# [PROBLEM STATEMENT]
Restate the records that follow word for word; no pictures should appear.

Saved entries:

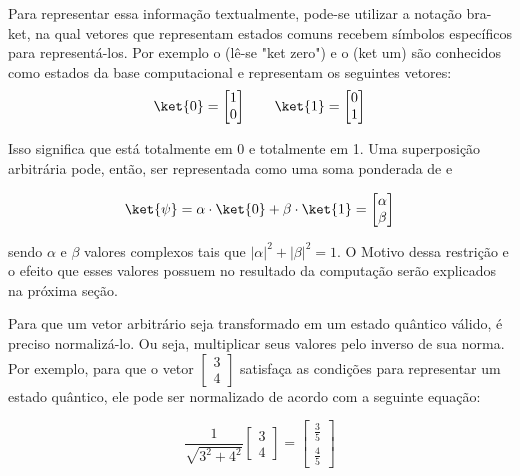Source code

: Para representar essa informação textualmente, pode-se utilizar a notação bra-ket, na qual vetores que representam estados comuns recebem símbolos específicos para representá-los. Por exemplo o  (lê-se "ket zero") e o  (ket um) são conhecidos como estados da base computacional e representam os seguintes vetores:
\begin{equation}
  \ket{0} = \begin{bmatrix}
    1 \\
    0
  \end{bmatrix}
  \qquad
  \ket{1} = \begin{bmatrix}
    0 \\
    1
  \end{bmatrix}
\end{equation}

Isso significa que  está totalmente em 0 e  totalmente em 1. Uma superposição arbitrária \ket{\psi} pode, então, ser representada como uma soma ponderada de  e 

\begin{equation}
  \ket{\psi}
  =
  \alpha  \cdot  \ket{0} + \beta  \cdot  \ket{1}
  =
  \begin{bmatrix}
    \alpha \\
    \beta
  \end{bmatrix}
\end{equation}

\noindent
sendo $\alpha$ e $\beta$ valores complexos tais que $|\alpha|^2 + |\beta|^2 = 1$. O Motivo dessa restrição e o efeito que esses valores possuem no resultado da computação serão explicados na próxima seção.

Para que um vetor arbitrário seja transformado em um estado quântico válido, é preciso normalizá-lo. Ou seja, multiplicar seus valores pelo inverso de sua norma. Por exemplo, para que o vetor $\begin{bmatrix}3\\ 4\end{bmatrix}$ satisfaça as condições para representar um estado quântico, ele pode ser normalizado de acordo com a seguinte equação:

\begin{equation}[H]
  \label{eq:statenormalization}
  \frac{1}{\sqrt{3^2+4^2}}
  \begin{bmatrix}
    3\\
    4
  \end{bmatrix}
  =
  \begin{bmatrix}
    \frac{3}{5} \\
    \frac{4}{5}
  \end{bmatrix}
\end{equation}

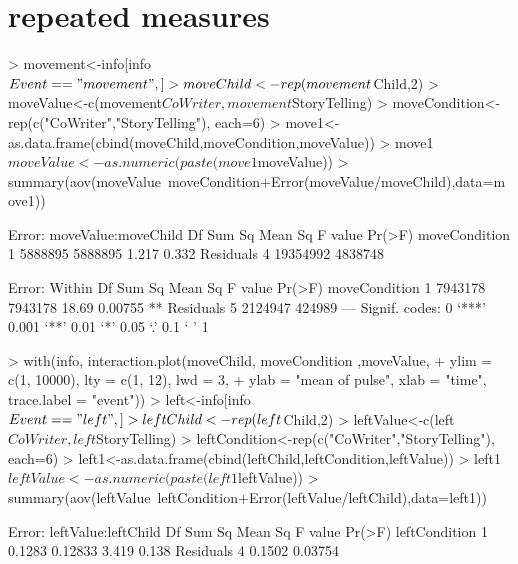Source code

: \documentclass{article}
\begin{document}
\section{repeated measures}
\begin{Schunk}
\begin{Sinput}
> movement<-info[info$Event=="movement",]
> moveChild<-rep(movement$Child,2)
> moveValue<-c(movement$CoWriter,movement$StoryTelling)
> moveCondition<-rep(c("CoWriter","StoryTelling"), each=6)
> move1<-as.data.frame(cbind(moveChild,moveCondition,moveValue))
> move1$moveValue<-as.numeric(paste(move1$moveValue))
> summary(aov(moveValue~moveCondition+Error(moveValue/moveChild),data=move1))
\end{Sinput}
\begin{Soutput}
Error: moveValue:moveChild
              Df   Sum Sq Mean Sq F value Pr(>F)
moveCondition  1  5888895 5888895   1.217  0.332
Residuals      4 19354992 4838748               

Error: Within
              Df  Sum Sq Mean Sq F value  Pr(>F)   
moveCondition  1 7943178 7943178   18.69 0.00755 **
Residuals      5 2124947  424989                   
---
Signif. codes:  0 ‘***’ 0.001 ‘**’ 0.01 ‘*’ 0.05 ‘.’ 0.1 ‘ ’ 1
\end{Soutput}
\begin{Sinput}
> with(info, interaction.plot(moveChild, moveCondition ,moveValue,
+   ylim = c(1, 10000), lty = c(1, 12), lwd = 3,
+   ylab = "mean of pulse", xlab = "time", trace.label = "event"))
> left<-info[info$Event=="left",]
> leftChild<-rep(left$Child,2)
> leftValue<-c(left$CoWriter,left$StoryTelling)
> leftCondition<-rep(c("CoWriter","StoryTelling"), each=6)
> left1<-as.data.frame(cbind(leftChild,leftCondition,leftValue))
> left1$leftValue<-as.numeric(paste(left1$leftValue))
> summary(aov(leftValue~leftCondition+Error(leftValue/leftChild),data=left1))
\end{Sinput}
\begin{Soutput}
Error: leftValue:leftChild
              Df Sum Sq Mean Sq F value Pr(>F)
leftCondition  1 0.1283 0.12833   3.419  0.138
Residuals      4 0.1502 0.03754               


\end{Soutput}
\end{Schunk}
\end{document}
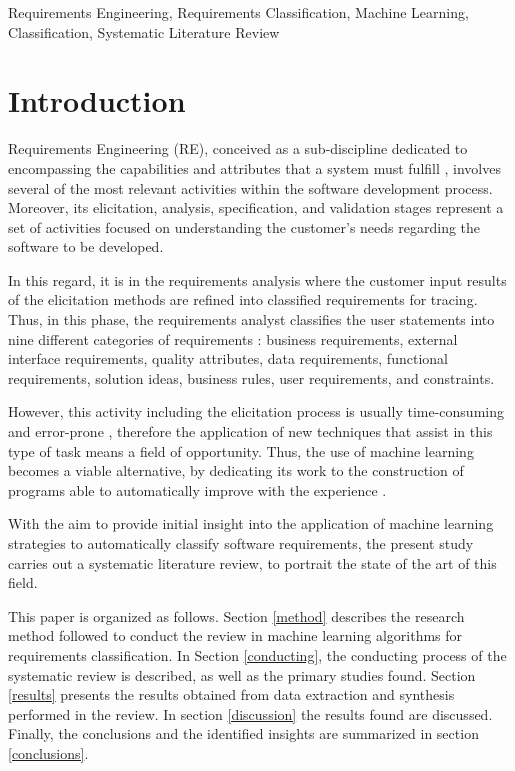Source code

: \documentclass[conference]{IEEEtran}
\begin{document}
\begin{IEEEkeywords}
Requirements Engineering, Requirements Classification, Machine Learning, Classification, Systematic Literature Review
\end{IEEEkeywords}

\section{Introduction}
\label{introduction}

Requirements Engineering (RE), conceived as a sub-discipline dedicated to encompassing the capabilities and attributes that a system must fulfill \cite{Wiegers2013}, involves several of the most relevant activities within the software development process. Moreover, its elicitation, analysis, specification, and validation stages \cite{Kotonya:1998:REP:552009} represent a set of activities focused on understanding the customer's needs regarding the software to be developed.

In this regard, it is in the requirements analysis where the customer input results of the elicitation methods are refined into classified requirements for tracing. Thus, in this phase, the requirements analyst classifies the user statements into nine different categories of requirements \cite{Wiegers2013}: business requirements, external interface requirements, quality attributes, data requirements, functional requirements, solution ideas, business rules, user requirements, and constraints.

However, this activity including the elicitation process is usually time-consuming and error-prone \cite{METH20131695}, therefore the application of new techniques that assist in this type of task means a field of opportunity. Thus, the use of machine learning becomes a viable alternative, by dedicating its work to the construction of programs able to automatically improve with the experience \cite{Mitchell:1997:ML:541177}.

With the aim to provide initial insight into the application of machine learning strategies to automatically classify software requirements, the present study carries out a systematic literature review, to portrait the state of the art of this field.

This paper is organized as follows. Section \ref{method} describes the research method followed to conduct the review in machine learning algorithms for requirements classification. In Section \ref{conducting}, the conducting process of the systematic review is described, as well as the primary studies found. Section \ref{results} presents the results obtained from data extraction and synthesis performed in the review. In section \ref{discussion} the results found are discussed. Finally, the conclusions and the identified insights are summarized in section \ref{conclusions}.
\end{document}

# [ANSWER]
Source code

: Para representar essa informação textualmente, pode-se utilizar a notação bra-ket, na qual vetores que representam estados comuns recebem símbolos específicos para representá-los. Por exemplo o  (lê-se "ket zero") e o  (ket um) são conhecidos como estados da base computacional e representam os seguintes vetores:
\begin{equation}
  \ket{0} = \begin{bmatrix}
    1 \\
    0
  \end{bmatrix}
  \qquad
  \ket{1} = \begin{bmatrix}
    0 \\
    1
  \end{bmatrix}
\end{equation}

Isso significa que  está totalmente em 0 e  totalmente em 1. Uma superposição arbitrária \ket{\psi} pode, então, ser representada como uma soma ponderada de  e 

\begin{equation}
  \ket{\psi}
  =
  \alpha  \cdot  \ket{0} + \beta  \cdot  \ket{1}
  =
  \begin{bmatrix}
    \alpha \\
    \beta
  \end{bmatrix}
\end{equation}

\noindent
sendo $\alpha$ e $\beta$ valores complexos tais que $|\alpha|^2 + |\beta|^2 = 1$. O Motivo dessa restrição e o efeito que esses valores possuem no resultado da computação serão explicados na próxima seção.

Para que um vetor arbitrário seja transformado em um estado quântico válido, é preciso normalizá-lo. Ou seja, multiplicar seus valores pelo inverso de sua norma. Por exemplo, para que o vetor $\begin{bmatrix}3\\ 4\end{bmatrix}$ satisfaça as condições para representar um estado quântico, ele pode ser normalizado de acordo com a seguinte equação:

\begin{equation}[H]
  \label{eq:statenormalization}
  \frac{1}{\sqrt{3^2+4^2}}
  \begin{bmatrix}
    3\\
    4
  \end{bmatrix}
  =
  \begin{bmatrix}
    \frac{3}{5} \\
    \frac{4}{5}
  \end{bmatrix}
\end{equation}

Source code

: \documentclass{article}
\begin{document}
\section{repeated measures}
\begin{Schunk}
\begin{Sinput}
> movement<-info[info$Event=="movement",]
> moveChild<-rep(movement$Child,2)
> moveValue<-c(movement$CoWriter,movement$StoryTelling)
> moveCondition<-rep(c("CoWriter","StoryTelling"), each=6)
> move1<-as.data.frame(cbind(moveChild,moveCondition,moveValue))
> move1$moveValue<-as.numeric(paste(move1$moveValue))
> summary(aov(moveValue~moveCondition+Error(moveValue/moveChild),data=move1))
\end{Sinput}
\begin{Soutput}
Error: moveValue:moveChild
              Df   Sum Sq Mean Sq F value Pr(>F)
moveCondition  1  5888895 5888895   1.217  0.332
Residuals      4 19354992 4838748               

Error: Within
              Df  Sum Sq Mean Sq F value  Pr(>F)   
moveCondition  1 7943178 7943178   18.69 0.00755 **
Residuals      5 2124947  424989                   
---
Signif. codes:  0 ‘***’ 0.001 ‘**’ 0.01 ‘*’ 0.05 ‘.’ 0.1 ‘ ’ 1
\end{Soutput}
\begin{Sinput}
> with(info, interaction.plot(moveChild, moveCondition ,moveValue,
+   ylim = c(1, 10000), lty = c(1, 12), lwd = 3,
+   ylab = "mean of pulse", xlab = "time", trace.label = "event"))
> left<-info[info$Event=="left",]
> leftChild<-rep(left$Child,2)
> leftValue<-c(left$CoWriter,left$StoryTelling)
> leftCondition<-rep(c("CoWriter","StoryTelling"), each=6)
> left1<-as.data.frame(cbind(leftChild,leftCondition,leftValue))
> left1$leftValue<-as.numeric(paste(left1$leftValue))
> summary(aov(leftValue~leftCondition+Error(leftValue/leftChild),data=left1))
\end{Sinput}
\begin{Soutput}
Error: leftValue:leftChild
              Df Sum Sq Mean Sq F value Pr(>F)
leftCondition  1 0.1283 0.12833   3.419  0.138
Residuals      4 0.1502 0.03754               


\end{Soutput}
\end{Schunk}
\end{document}
Source code

: \documentclass[conference]{IEEEtran}
\begin{document}
\begin{IEEEkeywords}
Requirements Engineering, Requirements Classification, Machine Learning, Classification, Systematic Literature Review
\end{IEEEkeywords}

\section{Introduction}
\label{introduction}

Requirements Engineering (RE), conceived as a sub-discipline dedicated to encompassing the capabilities and attributes that a system must fulfill \cite{Wiegers2013}, involves several of the most relevant activities within the software development process. Moreover, its elicitation, analysis, specification, and validation stages \cite{Kotonya:1998:REP:552009} represent a set of activities focused on understanding the customer's needs regarding the software to be developed.

In this regard, it is in the requirements analysis where the customer input results of the elicitation methods are refined into classified requirements for tracing. Thus, in this phase, the requirements analyst classifies the user statements into nine different categories of requirements \cite{Wiegers2013}: business requirements, external interface requirements, quality attributes, data requirements, functional requirements, solution ideas, business rules, user requirements, and constraints.

However, this activity including the elicitation process is usually time-consuming and error-prone \cite{METH20131695}, therefore the application of new techniques that assist in this type of task means a field of opportunity. Thus, the use of machine learning becomes a viable alternative, by dedicating its work to the construction of programs able to automatically improve with the experience \cite{Mitchell:1997:ML:541177}.

With the aim to provide initial insight into the application of machine learning strategies to automatically classify software requirements, the present study carries out a systematic literature review, to portrait the state of the art of this field.

This paper is organized as follows. Section \ref{method} describes the research method followed to conduct the review in machine learning algorithms for requirements classification. In Section \ref{conducting}, the conducting process of the systematic review is described, as well as the primary studies found. Section \ref{results} presents the results obtained from data extraction and synthesis performed in the review. In section \ref{discussion} the results found are discussed. Finally, the conclusions and the identified insights are summarized in section \ref{conclusions}.
\end{document}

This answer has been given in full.